TASK GOAL: If you see a picture in the data below, omit it and copy the rest exactly.

DATA PROVIDED:
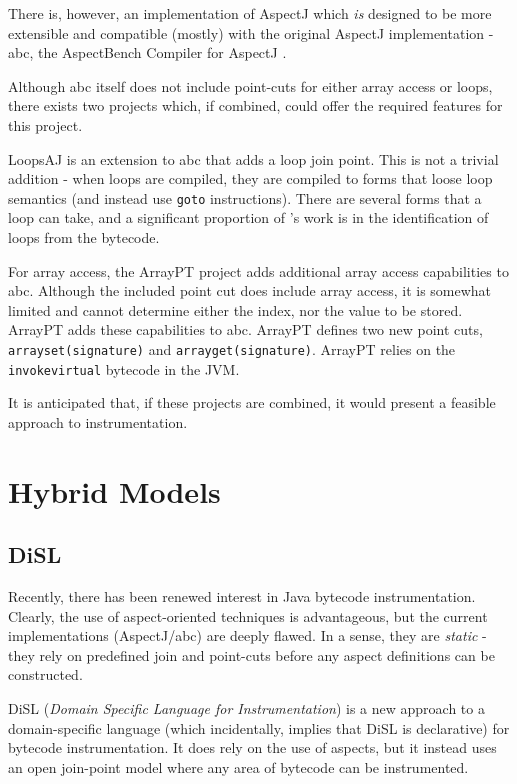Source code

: 		There is, however, an implementation of AspectJ which \emph{is} designed to be more extensible and compatible (mostly) with the original AspectJ implementation - abc, the AspectBench Compiler for AspectJ \citep{Allan2005}.
		
		Although abc itself does not include point-cuts for either array access or loops, there exists two projects which, if combined, could offer the required features for this project.
		
		LoopsAJ \citep{Harbulot2005} is an extension to abc that adds a loop join point. This is not a trivial addition - when loops are compiled, they are compiled to forms that loose loop semantics (and instead use \texttt{goto} instructions). There are several forms that a loop can take, and a significant proportion of \citeauthor{Harbulot2005}'s work is in the identification of loops from the bytecode.
				
		For array access, the ArrayPT project \citep{Chen2007} adds additional array access capabilities to abc. Although the included point cut does include array access, it is somewhat limited and cannot determine either the index, nor the value to be stored. ArrayPT adds these capabilities to abc. ArrayPT defines two new point cuts, \texttt{arrayset(signature)} and \texttt{arrayget(signature)}. ArrayPT relies on the \texttt{invokevirtual} bytecode in the JVM.
		
		It is anticipated that, if these projects are combined, it would present a feasible approach to instrumentation.

\section{Hybrid Models} \label{sec:instrumentation/hybrid}
	\subsection{DiSL} \label{sec:instrumentation/hybrid/disl}
	Recently, there has been renewed interest in Java bytecode instrumentation. Clearly, the use of aspect-oriented techniques is advantageous, but the current implementations (AspectJ/abc) are deeply flawed. In a sense, they are \textit{static} - they rely on predefined join and point-cuts before any aspect definitions can be constructed.
	
	DiSL (\textit{Domain Specific Language for Instrumentation}) \citep{Marek2012} is a new approach to a domain-specific language (which incidentally, implies that DiSL is declarative) for bytecode instrumentation. It does rely on the use of aspects, but it instead uses an open join-point model where any area of bytecode can be instrumented.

SOLUTION:
Source code

: 		There is, however, an implementation of AspectJ which \emph{is} designed to be more extensible and compatible (mostly) with the original AspectJ implementation - abc, the AspectBench Compiler for AspectJ \citep{Allan2005}.
		
		Although abc itself does not include point-cuts for either array access or loops, there exists two projects which, if combined, could offer the required features for this project.
		
		LoopsAJ \citep{Harbulot2005} is an extension to abc that adds a loop join point. This is not a trivial addition - when loops are compiled, they are compiled to forms that loose loop semantics (and instead use \texttt{goto} instructions). There are several forms that a loop can take, and a significant proportion of \citeauthor{Harbulot2005}'s work is in the identification of loops from the bytecode.
				
		For array access, the ArrayPT project \citep{Chen2007} adds additional array access capabilities to abc. Although the included point cut does include array access, it is somewhat limited and cannot determine either the index, nor the value to be stored. ArrayPT adds these capabilities to abc. ArrayPT defines two new point cuts, \texttt{arrayset(signature)} and \texttt{arrayget(signature)}. ArrayPT relies on the \texttt{invokevirtual} bytecode in the JVM.
		
		It is anticipated that, if these projects are combined, it would present a feasible approach to instrumentation.

\section{Hybrid Models} \label{sec:instrumentation/hybrid}
	\subsection{DiSL} \label{sec:instrumentation/hybrid/disl}
	Recently, there has been renewed interest in Java bytecode instrumentation. Clearly, the use of aspect-oriented techniques is advantageous, but the current implementations (AspectJ/abc) are deeply flawed. In a sense, they are \textit{static} - they rely on predefined join and point-cuts before any aspect definitions can be constructed.
	
	DiSL (\textit{Domain Specific Language for Instrumentation}) \citep{Marek2012} is a new approach to a domain-specific language (which incidentally, implies that DiSL is declarative) for bytecode instrumentation. It does rely on the use of aspects, but it instead uses an open join-point model where any area of bytecode can be instrumented.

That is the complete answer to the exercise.